Digital safety guide for activists according to threat levels
As an activist, the research you do, the data you store and transmit, and the fact that you may have a substantial online presence can increase your digital exposure. Good security habits lay the groundwork for protecting yourself against a variety of threats, but you need to pair them with appropriate tools to achieve more comprehensive protection.
In this section, we’ll go through digital safety tips and tool recommendations for activists at every threat level. A combination of the tools outlined in the sections below can help protect you from multiple attack vectors.
While we’ve tried to outline what may be most important in each section, keep in mind that your own threat level will determine how comprehensive your security approach needs to be.
Moreover, the examples we provided for every non-VPN service or tool were chosen based on perceived popularity, especially among activist groups. We did not conduct a systematic evaluation of each option, and we encourage you to research these and other tools to find the one that fits your needs best.
Keep in mind that as your threat level rises, you’re likely to need more tools and increasingly sophisticated systems. As such, individuals or organizations with stricter OPSEC requirements may also benefit from reviewing recommendations for less strict scenarios.
For instance, if you believe you have strict or maximum OPSEC requirements, it can still be useful to review recommendations for basic and moderate levels. These tips and recommendations are not intended to be used in isolation, but rather as building blocks for building a more robust system for yourself or your group.
Activists requiring basic OPSEC
This section focuses on recommendations for activists requiring relatively basic security measures. This includes individuals who are:
- Members of broad-front, established groups with significant coverage or funding.
- Mainly engaging in digital campaigns to raise awareness about certain issues.
- Facing adversaries with minimal funding or private/corporate backing.
As mentioned above, however, many of these tools are also essential for those with higher OPSEC requirements, as they can help establish a strong baseline level of digital security.
A core element of activism is speaking truth to power. When that’s done online, it can be easier for those who oppose your views to counter or suppress your message. In some cases, this may include spreading misinformation or manipulated content to create confusion.
But in other, more extreme instances, this can involve targeting individuals directly through harassment or threats related to doxxing. There may also be attempts to undermine your credibility by obtaining and leaking sensitive information.
These dynamics can lead to outcomes such as reduced visibility, loss of trust, or disruption of communication.

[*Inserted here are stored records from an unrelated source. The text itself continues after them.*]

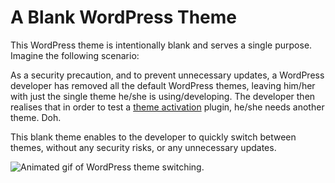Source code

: # A Blank WordPress Theme

This WordPress theme is intentionally blank and serves a single purpose. Imagine the following scenario:

As a security precaution, and to prevent unnecessary updates, a WordPress developer has removed all the default WordPress themes, leaving him/her with just the single theme he/she is using/developing. The developer then realises that in order to test a [theme activation](https://codex.wordpress.org/Plugin_API/Action_Reference/after_switch_theme) plugin, he/she needs another theme. Doh.

This blank theme enables to the developer to quickly switch between themes, without any security risks, or any unnecessary updates.

![Animated gif of WordPress theme switching.](https://corenominal.org/wp-content/uploads/2016/01/wp-theme-switch.gif)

To help reduce these risks, it’s important to be proactive in protecting your digital footprint and securing your online assets. Below are tools that can support these efforts:
| Useful tools | Purpose | Example/s |
| Secure browsers | Limit data collection, block trackers and fingerprinting, enforce HTTPS usage, sandbox threats, and support enhanced privacy browsing. | Brave LibreWolf |
| Password managers | Generate and store unique, strong passwords and passkeys, and securely autofill credentials to reduce reuse and credential theft. | ExpressKeys Bitwarden KeePassXC |
| 2FA apps | Create one‑time codes (sometimes push approvals) that add a second login factor that is harder for attackers to access. | Authy Aegis Google Authenticator |
| VPNs | Encrypt your internet traffic to a remote server, helping mask your IP address or location and improve security on public or untrusted networks. | ExpressVPN |
| Encrypted messaging and email | Protect conversations with end‑to‑end encryption (E2EE) and offer features like disappearing messages and participant verification to ensure only validated participants can access communications. | Signal Element (Matrix) Tutanota |
| Email aliases | Create forwarding addresses that mask your real email, helping reduce spam and limit the impact of data breaches. | ExpressMailGuard SimpleLogin AnonAddy |
| Anti‑phishing tools | Identify and block deceptive emails, links, and sites to help prevent account takeover. | PhishTank VirusTotal |
| Malware detection programs | Find and block malicious software before it can compromise your data or devices. | Malwarebytes Hypatia ClamAV |
Secure browsers
Tracking cookies, browser fingerprinting, unencrypted connections (HTTP instead of HTTPS), malicious scripts, and ads are all potential threats you may be exposed to when using a standard browser.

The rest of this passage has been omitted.